R : Ma grand-mère était une dame merveilleuse.
Q : Il est évident que les gens qui viennent vous voir vous apportent de la joie et que vous vous connectez avec eux.
R : Ca n'est pas loin d'un sportif qui est souvent en déplacement. Roger Federer, le joueur de tennis, il travaille une bonne partie de l'année.
Peut-être 250 jours par an. Je crois que c'est plus que B.B. King. Tout ça est relatif. Je veux dire, oui, vous devez aller au devant des gens.
Mais le bonheur, s'agit-il de bonheur ?
Q : Ouais.
R : OK, beaucoup de gens disent qu'il n'y a pas de bonheur dans cette vie, et c'est certain, il n'y a pas de bonheur permanent. Mais l'indépendance crée le bonheur.
Le fait d'être satisfait à un moment, de dire oui, c'est un bon repas, il me rend heureux, eh bien, ça ne sera pas forcément vrai dans l'heure qui suit.
La vie a ses hauts et ses bas, et il faut s'arranger avec le temps, vous savez ? Vraiment, le temps est votre ami de coeur.
Je ne suis pas vraiment sûr de ce que veut dire le bonheur, pour vous dire la vérité, je ne sais pas si personnellement je pourrais le définir.
Q : Vous en êtes-vous approché ?
R : Oui, on l'a tous fait.
Q : Et l'avez-vous retenu ?
R : On le fait tous à certains points de la vie, mais il est comme l'eau, il vous glisse entre les doigts. Tant qu'il y a de la souffrance, on ne peut pas être si heureux que ça.
Comment une personne peut-elle être heureuse si elle subit de mauvais coups ? Un milliardaire qui achète trente voitures et une équipe sportive, est-ce un homme heureux ?
Qu'est-ce qui pourrait le rendre plus heureux ? Cela le rend-il heureux de donner son argent à des pays étrangers ?
En éprouve-t-il plus de satisfaction que de le donner à des quartiers pauvres pour créer du travail ?
Le gouvernement ne va pas créer du travail, il n'est pas fait pour ça. Les gens doivent créer du travail, et ces milliardaires sont les personnes qui peuvent le faire.

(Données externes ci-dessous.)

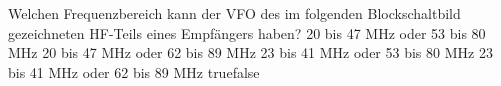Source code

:     {Welchen Frequenzbereich kann der VFO des im folgenden Blockschaltbild gezeichneten HF-Teils eines Empfängers haben?}
    {20 bis 47 MHz oder 53 bis 80 MHz}
    {20 bis 47 MHz oder 62 bis 89 MHz}
    {23 bis 41 MHz oder 53 bis 80 MHz}
    {23 bis 41 MHz oder 62 bis 89 MHz}
    {true}{false}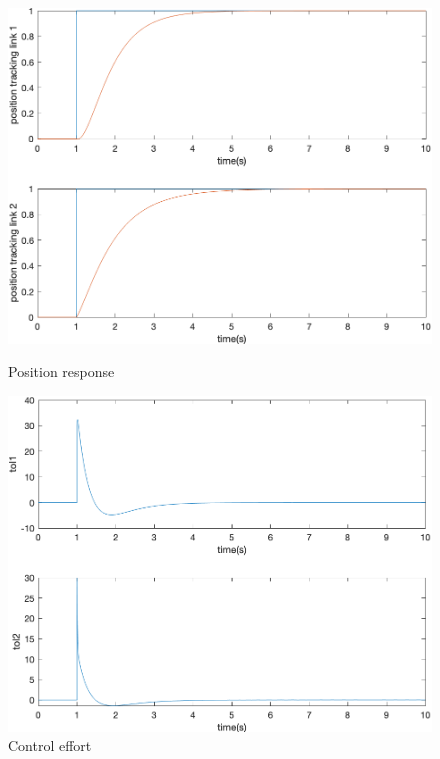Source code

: \documentclass[a4paper]{article}
\begin{document}
\begin{figure}[H]
\centering
\begin{minipage}[t]{0.48\textwidth}
\centering
\includegraphics[width=\textwidth]{pic/pos.png}
\caption{Position response}
\end{minipage}
\begin{minipage}[t]{0.48\textwidth}
\centering
\includegraphics[width=\textwidth]{pic/tol.png}
\caption{Control effort}
\end{minipage}
\end{figure}

\end{document}
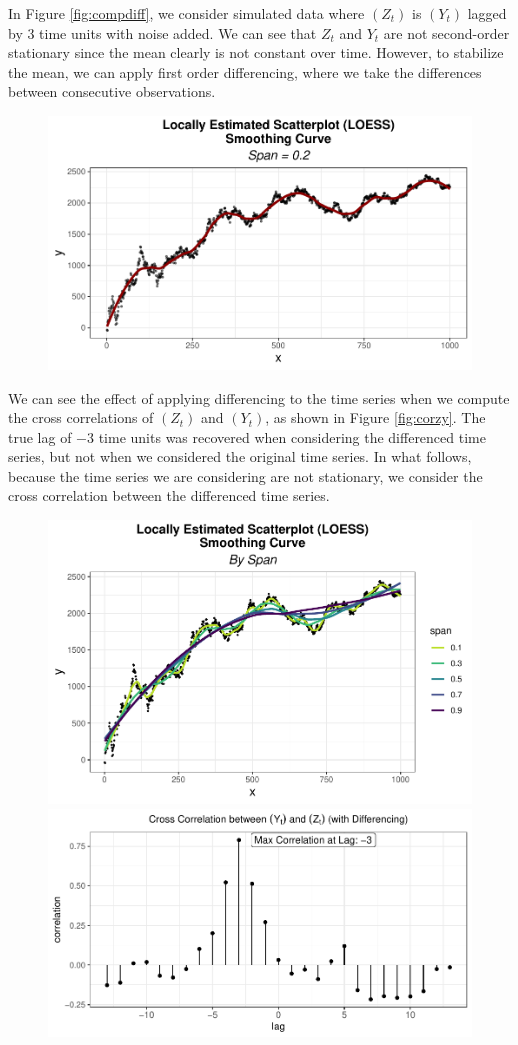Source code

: \documentclass[12pt,twoside]{smiththesis}
\begin{document}
In Figure \ref{fig:compdiff}, we consider simulated data where \((Z_t)\) is \((Y_t)\) lagged by 3 time units with noise added. We can see that \(Z_t\) and \(Y_t\) are not second-order stationary since the mean clearly is not constant over time. However, to stabilize the mean, we can apply first order differencing, where we take the differences between consecutive observations.
\begin{figure}
\includegraphics[width=1\linewidth]{thesis_files/figure-latex/unnamed-chunk-18-1} \caption{\label{fig:compdiff}}\label{fig:unnamed-chunk-18}
\end{figure}
We can see the effect of applying differencing to the time series when we compute the cross correlations of \((Z_t)\) and \((Y_t)\), as shown in Figure \ref{fig:corzy}. The true lag of \(-3\) time units was recovered when considering the differenced time series, but not when we considered the original time series. In what follows, because the time series we are considering are not stationary, we consider the cross correlation between the differenced time series.
\vspace{5 cm}
\begin{figure}
\includegraphics[width=0.45\linewidth]{thesis_files/figure-latex/unnamed-chunk-19-1} \includegraphics[width=0.45\linewidth]{thesis_files/figure-latex/unnamed-chunk-19-2} \caption{\label{fig:corzy}}\label{fig:unnamed-chunk-19}
\end{figure}
\end{document}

Ce n'est pas ce que nous voyons. Nous voyons le crime et les quartiers pauvres qui explosent car des gens n'ont rien à faire, et se tournent vers la boisson et les drogues.
Ces pontes milliardaires pourraient créer du travail pour ces gens-là. Cela créerait sûrement beaucoup de bonheur.
Maintenant, je ne dis pas qu'ils sont obligés de le faire, je ne parle pas de communisme, mais que font-ils de leur argent ? L'utilisent-ils de façon vertueuse ?
Q : Donc ils devraient se concentrer sur leur pays au lieu de…
R : Eh bien, je crois qu'ils devraient, oui, parce que beaucoup de choses vont mal en Amérique, en particulier dans les quartiers pauvres, et ils pourraient les résoudre.
Ces quartiers sont dangereux, et cela ne devrait pas être le cas. Il y a de bonnes gens là-bas, mais ils sont opprimés par le manque de travail.
Ces gens pourraient tous travailler. Ces multi-millionaires peuvent créer des industries ici-même en Amérique.
Mais personne ne peut leur dire quoi faire. Dieu doit les guider.
Q : Et un travail productif est une sorte de salut à vos yeux ? De se sentir fier de ce qu'on fait ?
R : Absolument.
Q : Vous avez été généreux de répondre à toutes ces questions cet après-midi.
R : J'ai trouvé vos questions vraiment intéressantes. La dernière fois que j'ai fait une interview, le journaliste voulait parler de tout sauf de musique.
Les gens me font ça depuis les années 60, ils me posent des questions comme si j'étais un médecin ou un psychiatre, un professeur ou un politicien.
Pourquoi ? Pourquoi me demander ces choses ?
Q : Quel genre de questions pose-t-on à un musicien ?
R : Des questions de musique ! Exactement.